- _EXERCISE DESCRIPTION_:
Throughout the entries below, report every line where "other" is found.

(Pictures paired with source code)
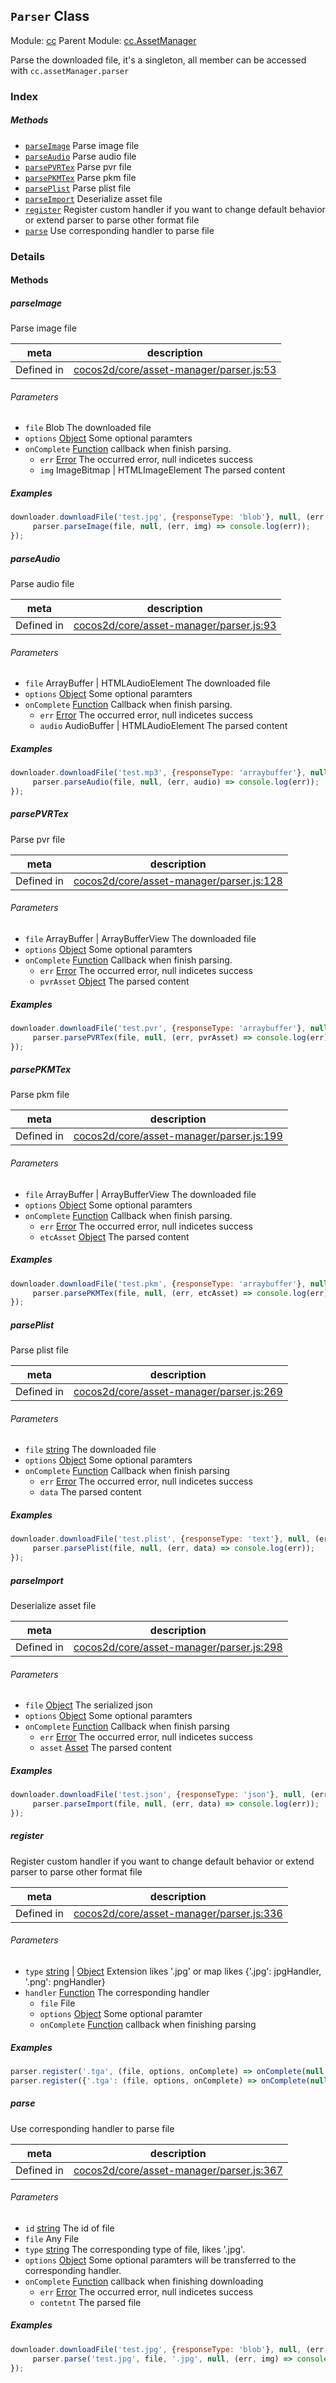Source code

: ## `Parser` Class



Module: [cc](../modules/cc.md)
Parent Module: [cc.AssetManager](../modules/cc.AssetManager.md)


Parse the downloaded file, it's a singleton, all member can be accessed with `cc.assetManager.parser`



### Index



##### Methods

  - [`parseImage`](#parseimage) Parse image file
  - [`parseAudio`](#parseaudio) Parse audio file
  - [`parsePVRTex`](#parsepvrtex) Parse pvr file
  - [`parsePKMTex`](#parsepkmtex) Parse pkm file
  - [`parsePlist`](#parseplist) Parse plist file
  - [`parseImport`](#parseimport) Deserialize asset file
  - [`register`](#register) Register custom handler if you want to change default behavior or extend parser to parse other format file
  - [`parse`](#parse) Use corresponding handler to parse file



### Details




<!-- Method Block -->
#### Methods


##### parseImage

Parse image file

| meta | description |
|------|-------------|
| Defined in | [cocos2d/core/asset-manager/parser.js:53](https://github.com/cocos-creator/engine/blob/f495398f4307775f0f733162e3d128d81e063063/cocos2d/core/asset-manager/parser.js#L53) |

###### Parameters
- `file` Blob The downloaded file
- `options` <a href="https://developer.mozilla.org/en/JavaScript/Reference/Global_Objects/Object" class="crosslink external" target="_blank">Object</a> Some optional paramters
- `onComplete` <a href="https://developer.mozilla.org/en/JavaScript/Reference/Global_Objects/Function" class="crosslink external" target="_blank">Function</a> callback when finish parsing.
	- `err` <a href="https://developer.mozilla.org/en/JavaScript/Reference/Global_Objects/Error" class="crosslink external" target="_blank">Error</a> The occurred error, null indicetes success
	- `img` ImageBitmap &#124; HTMLImageElement The parsed content

##### Examples

```js
downloader.downloadFile('test.jpg', {responseType: 'blob'}, null, (err, file) => {
     parser.parseImage(file, null, (err, img) => console.log(err));
});
```

##### parseAudio

Parse audio file

| meta | description |
|------|-------------|
| Defined in | [cocos2d/core/asset-manager/parser.js:93](https://github.com/cocos-creator/engine/blob/f495398f4307775f0f733162e3d128d81e063063/cocos2d/core/asset-manager/parser.js#L93) |

###### Parameters
- `file` ArrayBuffer &#124; HTMLAudioElement The downloaded file
- `options` <a href="https://developer.mozilla.org/en/JavaScript/Reference/Global_Objects/Object" class="crosslink external" target="_blank">Object</a> Some optional paramters
- `onComplete` <a href="https://developer.mozilla.org/en/JavaScript/Reference/Global_Objects/Function" class="crosslink external" target="_blank">Function</a> Callback when finish parsing.
	- `err` <a href="https://developer.mozilla.org/en/JavaScript/Reference/Global_Objects/Error" class="crosslink external" target="_blank">Error</a> The occurred error, null indicetes success
	- `audio` AudioBuffer &#124; HTMLAudioElement The parsed content

##### Examples

```js
downloader.downloadFile('test.mp3', {responseType: 'arraybuffer'}, null, (err, file) => {
     parser.parseAudio(file, null, (err, audio) => console.log(err));
});
```

##### parsePVRTex

Parse pvr file

| meta | description |
|------|-------------|
| Defined in | [cocos2d/core/asset-manager/parser.js:128](https://github.com/cocos-creator/engine/blob/f495398f4307775f0f733162e3d128d81e063063/cocos2d/core/asset-manager/parser.js#L128) |

###### Parameters
- `file` ArrayBuffer &#124; ArrayBufferView The downloaded file
- `options` <a href="https://developer.mozilla.org/en/JavaScript/Reference/Global_Objects/Object" class="crosslink external" target="_blank">Object</a> Some optional paramters
- `onComplete` <a href="https://developer.mozilla.org/en/JavaScript/Reference/Global_Objects/Function" class="crosslink external" target="_blank">Function</a> Callback when finish parsing.
	- `err` <a href="https://developer.mozilla.org/en/JavaScript/Reference/Global_Objects/Error" class="crosslink external" target="_blank">Error</a> The occurred error, null indicetes success
	- `pvrAsset` <a href="https://developer.mozilla.org/en/JavaScript/Reference/Global_Objects/Object" class="crosslink external" target="_blank">Object</a> The parsed content

##### Examples

```js
downloader.downloadFile('test.pvr', {responseType: 'arraybuffer'}, null, (err, file) => {
     parser.parsePVRTex(file, null, (err, pvrAsset) => console.log(err));
});
```

##### parsePKMTex

Parse pkm file

| meta | description |
|------|-------------|
| Defined in | [cocos2d/core/asset-manager/parser.js:199](https://github.com/cocos-creator/engine/blob/f495398f4307775f0f733162e3d128d81e063063/cocos2d/core/asset-manager/parser.js#L199) |

###### Parameters
- `file` ArrayBuffer &#124; ArrayBufferView The downloaded file
- `options` <a href="https://developer.mozilla.org/en/JavaScript/Reference/Global_Objects/Object" class="crosslink external" target="_blank">Object</a> Some optional paramters
- `onComplete` <a href="https://developer.mozilla.org/en/JavaScript/Reference/Global_Objects/Function" class="crosslink external" target="_blank">Function</a> Callback when finish parsing.
	- `err` <a href="https://developer.mozilla.org/en/JavaScript/Reference/Global_Objects/Error" class="crosslink external" target="_blank">Error</a> The occurred error, null indicetes success
	- `etcAsset` <a href="https://developer.mozilla.org/en/JavaScript/Reference/Global_Objects/Object" class="crosslink external" target="_blank">Object</a> The parsed content

##### Examples

```js
downloader.downloadFile('test.pkm', {responseType: 'arraybuffer'}, null, (err, file) => {
     parser.parsePKMTex(file, null, (err, etcAsset) => console.log(err));
});
```

##### parsePlist

Parse plist file

| meta | description |
|------|-------------|
| Defined in | [cocos2d/core/asset-manager/parser.js:269](https://github.com/cocos-creator/engine/blob/f495398f4307775f0f733162e3d128d81e063063/cocos2d/core/asset-manager/parser.js#L269) |

###### Parameters
- `file` <a href="https://developer.mozilla.org/en/JavaScript/Reference/Global_Objects/String" class="crosslink external" target="_blank">string</a> The downloaded file
- `options` <a href="https://developer.mozilla.org/en/JavaScript/Reference/Global_Objects/Object" class="crosslink external" target="_blank">Object</a> Some optional paramters
- `onComplete` <a href="https://developer.mozilla.org/en/JavaScript/Reference/Global_Objects/Function" class="crosslink external" target="_blank">Function</a> Callback when finish parsing
	- `err` <a href="https://developer.mozilla.org/en/JavaScript/Reference/Global_Objects/Error" class="crosslink external" target="_blank">Error</a> The occurred error, null indicetes success
	- `data`  The parsed content

##### Examples

```js
downloader.downloadFile('test.plist', {responseType: 'text'}, null, (err, file) => {
     parser.parsePlist(file, null, (err, data) => console.log(err));
});
```

##### parseImport

Deserialize asset file

| meta | description |
|------|-------------|
| Defined in | [cocos2d/core/asset-manager/parser.js:298](https://github.com/cocos-creator/engine/blob/f495398f4307775f0f733162e3d128d81e063063/cocos2d/core/asset-manager/parser.js#L298) |

###### Parameters
- `file` <a href="https://developer.mozilla.org/en/JavaScript/Reference/Global_Objects/Object" class="crosslink external" target="_blank">Object</a> The serialized json
- `options` <a href="https://developer.mozilla.org/en/JavaScript/Reference/Global_Objects/Object" class="crosslink external" target="_blank">Object</a> Some optional paramters
- `onComplete` <a href="https://developer.mozilla.org/en/JavaScript/Reference/Global_Objects/Function" class="crosslink external" target="_blank">Function</a> Callback when finish parsing
	- `err` <a href="https://developer.mozilla.org/en/JavaScript/Reference/Global_Objects/Error" class="crosslink external" target="_blank">Error</a> The occurred error, null indicetes success
	- `asset` <a href="../classes/Asset.html" class="crosslink">Asset</a> The parsed content

##### Examples

```js
downloader.downloadFile('test.json', {responseType: 'json'}, null, (err, file) => {
     parser.parseImport(file, null, (err, data) => console.log(err));
});
```

##### register

Register custom handler if you want to change default behavior or extend parser to parse other format file

| meta | description |
|------|-------------|
| Defined in | [cocos2d/core/asset-manager/parser.js:336](https://github.com/cocos-creator/engine/blob/f495398f4307775f0f733162e3d128d81e063063/cocos2d/core/asset-manager/parser.js#L336) |

###### Parameters
- `type` <a href="https://developer.mozilla.org/en/JavaScript/Reference/Global_Objects/String" class="crosslink external" target="_blank">string</a> &#124; <a href="https://developer.mozilla.org/en/JavaScript/Reference/Global_Objects/Object" class="crosslink external" target="_blank">Object</a> Extension likes '.jpg' or map likes {'.jpg': jpgHandler, '.png': pngHandler}
- `handler` <a href="https://developer.mozilla.org/en/JavaScript/Reference/Global_Objects/Function" class="crosslink external" target="_blank">Function</a> The corresponding handler
	- `file`  File
	- `options` <a href="https://developer.mozilla.org/en/JavaScript/Reference/Global_Objects/Object" class="crosslink external" target="_blank">Object</a> Some optional paramter
	- `onComplete` <a href="https://developer.mozilla.org/en/JavaScript/Reference/Global_Objects/Function" class="crosslink external" target="_blank">Function</a> callback when finishing parsing

##### Examples

```js
parser.register('.tga', (file, options, onComplete) => onComplete(null, null));
parser.register({'.tga': (file, options, onComplete) => onComplete(null, null), '.ext': (file, options, onComplete) => onComplete(null, null)});
```

##### parse

Use corresponding handler to parse file

| meta | description |
|------|-------------|
| Defined in | [cocos2d/core/asset-manager/parser.js:367](https://github.com/cocos-creator/engine/blob/f495398f4307775f0f733162e3d128d81e063063/cocos2d/core/asset-manager/parser.js#L367) |

###### Parameters
- `id` <a href="https://developer.mozilla.org/en/JavaScript/Reference/Global_Objects/String" class="crosslink external" target="_blank">string</a> The id of file
- `file` Any File
- `type` <a href="https://developer.mozilla.org/en/JavaScript/Reference/Global_Objects/String" class="crosslink external" target="_blank">string</a> The corresponding type of file, likes '.jpg'.
- `options` <a href="https://developer.mozilla.org/en/JavaScript/Reference/Global_Objects/Object" class="crosslink external" target="_blank">Object</a> Some optional paramters will be transferred to the corresponding handler.
- `onComplete` <a href="https://developer.mozilla.org/en/JavaScript/Reference/Global_Objects/Function" class="crosslink external" target="_blank">Function</a> callback when finishing downloading
	- `err` <a href="https://developer.mozilla.org/en/JavaScript/Reference/Global_Objects/Error" class="crosslink external" target="_blank">Error</a> The occurred error, null indicetes success
	- `contetnt`  The parsed file

##### Examples

```js
downloader.downloadFile('test.jpg', {responseType: 'blob'}, null, (err, file) => {
     parser.parse('test.jpg', file, '.jpg', null, (err, img) => console.log(err));
});
```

- _OUTPUT OF THE TASK_:
  - [`register`](#register) Register custom handler if you want to change default behavior or extend parser to parse other format file
Register custom handler if you want to change default behavior or extend parser to parse other format file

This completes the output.